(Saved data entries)
○ ○ ○ ○ ○ ○ ○

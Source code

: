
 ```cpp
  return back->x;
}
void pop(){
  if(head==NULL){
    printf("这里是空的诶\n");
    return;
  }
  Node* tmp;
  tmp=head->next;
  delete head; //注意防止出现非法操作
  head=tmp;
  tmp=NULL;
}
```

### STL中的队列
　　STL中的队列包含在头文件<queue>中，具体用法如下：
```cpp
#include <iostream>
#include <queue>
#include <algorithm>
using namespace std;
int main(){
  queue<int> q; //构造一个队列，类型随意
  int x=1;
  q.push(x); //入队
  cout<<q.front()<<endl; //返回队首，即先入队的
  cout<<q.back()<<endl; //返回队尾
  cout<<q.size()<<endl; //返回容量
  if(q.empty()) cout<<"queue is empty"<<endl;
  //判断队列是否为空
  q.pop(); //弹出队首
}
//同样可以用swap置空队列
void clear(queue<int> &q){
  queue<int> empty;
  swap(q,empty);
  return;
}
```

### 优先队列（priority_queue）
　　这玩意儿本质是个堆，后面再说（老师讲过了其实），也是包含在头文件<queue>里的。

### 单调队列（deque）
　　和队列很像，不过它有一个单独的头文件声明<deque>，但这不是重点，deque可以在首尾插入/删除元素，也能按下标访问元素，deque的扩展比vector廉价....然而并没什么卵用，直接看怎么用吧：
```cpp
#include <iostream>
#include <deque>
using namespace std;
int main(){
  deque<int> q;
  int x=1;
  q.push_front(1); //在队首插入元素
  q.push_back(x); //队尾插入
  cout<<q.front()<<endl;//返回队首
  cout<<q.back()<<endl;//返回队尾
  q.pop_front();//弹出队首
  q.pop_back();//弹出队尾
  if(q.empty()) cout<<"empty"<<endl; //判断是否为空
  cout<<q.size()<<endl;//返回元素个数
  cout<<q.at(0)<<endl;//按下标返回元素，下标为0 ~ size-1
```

○ ○ ○ ○ ○ ○ ○

Search the entries for the word "deque" and show every line that has it.

* **SOLUTION TO THIS EXERCISE**:
### 单调队列（deque）
　　和队列很像，不过它有一个单独的头文件声明<deque>，但这不是重点，deque可以在首尾插入/删除元素，也能按下标访问元素，deque的扩展比vector廉价....然而并没什么卵用，直接看怎么用吧：
#include <deque>
  deque<int> q;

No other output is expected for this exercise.